### Aim of the task
Copy the lines below that contain "must".

### Entries supplied
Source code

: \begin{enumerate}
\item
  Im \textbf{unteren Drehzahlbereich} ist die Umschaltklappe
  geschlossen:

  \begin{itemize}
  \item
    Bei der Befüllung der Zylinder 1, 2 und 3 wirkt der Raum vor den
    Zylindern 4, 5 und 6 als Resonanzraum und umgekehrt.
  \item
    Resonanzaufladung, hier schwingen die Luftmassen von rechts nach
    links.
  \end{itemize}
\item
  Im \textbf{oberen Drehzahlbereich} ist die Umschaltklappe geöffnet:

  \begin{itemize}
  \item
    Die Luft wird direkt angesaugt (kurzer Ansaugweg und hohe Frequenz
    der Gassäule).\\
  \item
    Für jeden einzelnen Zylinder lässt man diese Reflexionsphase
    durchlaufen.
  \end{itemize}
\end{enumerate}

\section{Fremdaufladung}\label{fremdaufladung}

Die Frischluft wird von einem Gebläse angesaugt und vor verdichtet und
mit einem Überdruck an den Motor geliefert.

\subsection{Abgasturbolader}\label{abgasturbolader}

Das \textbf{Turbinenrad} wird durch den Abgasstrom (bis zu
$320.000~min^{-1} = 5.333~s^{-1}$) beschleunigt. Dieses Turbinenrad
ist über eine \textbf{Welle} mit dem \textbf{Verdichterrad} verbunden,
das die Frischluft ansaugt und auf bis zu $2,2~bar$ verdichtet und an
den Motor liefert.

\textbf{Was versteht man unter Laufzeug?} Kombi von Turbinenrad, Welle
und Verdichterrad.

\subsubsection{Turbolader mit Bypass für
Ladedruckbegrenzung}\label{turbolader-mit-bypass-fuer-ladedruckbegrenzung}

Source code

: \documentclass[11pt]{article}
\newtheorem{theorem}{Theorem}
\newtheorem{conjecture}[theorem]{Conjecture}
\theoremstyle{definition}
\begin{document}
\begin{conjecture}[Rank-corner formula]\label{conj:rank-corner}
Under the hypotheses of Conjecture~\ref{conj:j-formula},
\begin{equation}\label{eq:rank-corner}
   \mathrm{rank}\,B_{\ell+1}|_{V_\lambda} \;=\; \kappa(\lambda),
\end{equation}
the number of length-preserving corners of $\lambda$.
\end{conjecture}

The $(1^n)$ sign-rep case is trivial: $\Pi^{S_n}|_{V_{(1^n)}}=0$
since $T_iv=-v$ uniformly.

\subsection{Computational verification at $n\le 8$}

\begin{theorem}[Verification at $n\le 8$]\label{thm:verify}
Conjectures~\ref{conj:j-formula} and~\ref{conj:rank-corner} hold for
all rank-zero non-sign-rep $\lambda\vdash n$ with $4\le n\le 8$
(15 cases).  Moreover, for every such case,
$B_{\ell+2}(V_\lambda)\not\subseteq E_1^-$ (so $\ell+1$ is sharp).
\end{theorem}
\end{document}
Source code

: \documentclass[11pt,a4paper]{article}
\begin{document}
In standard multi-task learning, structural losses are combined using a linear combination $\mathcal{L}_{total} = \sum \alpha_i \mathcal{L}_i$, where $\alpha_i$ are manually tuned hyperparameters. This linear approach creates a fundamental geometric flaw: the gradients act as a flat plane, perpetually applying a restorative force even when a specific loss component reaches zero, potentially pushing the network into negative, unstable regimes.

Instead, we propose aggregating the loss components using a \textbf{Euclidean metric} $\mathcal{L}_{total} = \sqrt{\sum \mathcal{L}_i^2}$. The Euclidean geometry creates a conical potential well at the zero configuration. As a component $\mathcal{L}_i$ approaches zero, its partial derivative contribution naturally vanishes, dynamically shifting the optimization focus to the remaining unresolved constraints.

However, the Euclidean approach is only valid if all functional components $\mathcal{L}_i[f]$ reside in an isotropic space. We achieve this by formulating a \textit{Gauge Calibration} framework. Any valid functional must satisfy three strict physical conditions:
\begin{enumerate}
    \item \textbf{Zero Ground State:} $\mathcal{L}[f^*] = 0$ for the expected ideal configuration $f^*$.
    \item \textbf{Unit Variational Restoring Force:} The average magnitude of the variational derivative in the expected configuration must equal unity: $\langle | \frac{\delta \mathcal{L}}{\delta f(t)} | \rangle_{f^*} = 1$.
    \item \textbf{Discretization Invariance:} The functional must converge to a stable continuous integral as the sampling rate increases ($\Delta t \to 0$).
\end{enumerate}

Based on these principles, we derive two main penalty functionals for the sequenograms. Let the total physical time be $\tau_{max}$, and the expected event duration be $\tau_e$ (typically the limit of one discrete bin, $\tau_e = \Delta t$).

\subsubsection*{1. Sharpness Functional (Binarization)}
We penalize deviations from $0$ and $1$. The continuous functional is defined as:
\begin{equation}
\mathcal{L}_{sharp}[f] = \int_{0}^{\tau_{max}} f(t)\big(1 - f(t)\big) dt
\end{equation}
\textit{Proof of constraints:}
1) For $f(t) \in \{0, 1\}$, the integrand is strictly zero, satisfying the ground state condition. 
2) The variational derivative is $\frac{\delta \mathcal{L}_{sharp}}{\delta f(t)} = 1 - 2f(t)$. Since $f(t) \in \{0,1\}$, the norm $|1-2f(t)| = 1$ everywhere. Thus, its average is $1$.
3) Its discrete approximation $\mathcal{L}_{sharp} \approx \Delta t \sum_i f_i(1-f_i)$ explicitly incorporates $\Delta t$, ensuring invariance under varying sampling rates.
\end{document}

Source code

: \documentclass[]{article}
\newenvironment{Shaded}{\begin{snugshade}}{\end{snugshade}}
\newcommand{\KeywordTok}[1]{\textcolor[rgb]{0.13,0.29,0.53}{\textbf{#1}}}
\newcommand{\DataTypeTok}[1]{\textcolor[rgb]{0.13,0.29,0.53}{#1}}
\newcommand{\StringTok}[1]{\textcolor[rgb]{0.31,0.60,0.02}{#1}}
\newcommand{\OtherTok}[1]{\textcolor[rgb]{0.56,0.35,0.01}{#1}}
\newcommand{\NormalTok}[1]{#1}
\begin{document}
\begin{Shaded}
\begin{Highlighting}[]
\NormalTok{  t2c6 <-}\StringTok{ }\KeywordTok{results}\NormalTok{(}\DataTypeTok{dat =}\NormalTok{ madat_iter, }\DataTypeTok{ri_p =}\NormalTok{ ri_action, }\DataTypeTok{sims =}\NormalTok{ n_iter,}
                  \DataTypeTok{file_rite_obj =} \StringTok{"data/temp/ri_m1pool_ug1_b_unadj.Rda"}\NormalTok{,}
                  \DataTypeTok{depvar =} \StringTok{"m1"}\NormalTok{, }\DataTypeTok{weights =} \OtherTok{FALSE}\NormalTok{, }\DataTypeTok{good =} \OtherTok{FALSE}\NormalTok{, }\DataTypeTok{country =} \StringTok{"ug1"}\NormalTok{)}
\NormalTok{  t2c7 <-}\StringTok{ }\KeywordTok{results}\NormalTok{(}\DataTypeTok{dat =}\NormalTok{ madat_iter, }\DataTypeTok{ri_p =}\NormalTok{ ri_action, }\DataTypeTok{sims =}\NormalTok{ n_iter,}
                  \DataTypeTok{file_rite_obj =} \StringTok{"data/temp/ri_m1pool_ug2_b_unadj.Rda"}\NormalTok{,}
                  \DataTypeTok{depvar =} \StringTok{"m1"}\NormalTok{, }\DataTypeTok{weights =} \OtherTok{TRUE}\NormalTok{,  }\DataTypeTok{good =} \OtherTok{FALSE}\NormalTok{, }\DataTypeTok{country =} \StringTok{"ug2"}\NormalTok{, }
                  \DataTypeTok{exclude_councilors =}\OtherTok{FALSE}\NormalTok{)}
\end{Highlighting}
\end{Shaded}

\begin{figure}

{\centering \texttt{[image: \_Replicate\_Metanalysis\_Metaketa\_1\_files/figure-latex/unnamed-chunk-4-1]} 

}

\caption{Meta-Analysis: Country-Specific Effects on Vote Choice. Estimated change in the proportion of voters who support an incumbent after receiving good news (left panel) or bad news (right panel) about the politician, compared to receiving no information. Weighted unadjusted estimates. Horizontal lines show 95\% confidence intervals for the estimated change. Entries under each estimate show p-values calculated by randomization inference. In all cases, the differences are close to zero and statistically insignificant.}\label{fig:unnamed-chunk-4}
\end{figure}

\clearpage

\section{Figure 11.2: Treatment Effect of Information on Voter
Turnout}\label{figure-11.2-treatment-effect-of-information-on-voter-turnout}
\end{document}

### Solution to this task
However, the Euclidean approach is only valid if all functional components $\mathcal{L}_i[f]$ reside in an isotropic space. We achieve this by formulating a \textit{Gauge Calibration} framework. Any valid functional must satisfy three strict physical conditions:
    \item \textbf{Unit Variational Restoring Force:} The average magnitude of the variational derivative in the expected configuration must equal unity: $\langle | \frac{\delta \mathcal{L}}{\delta f(t)} | \rangle_{f^*} = 1$.
    \item \textbf{Discretization Invariance:} The functional must converge to a stable continuous integral as the sampling rate increases ($\Delta t \to 0$).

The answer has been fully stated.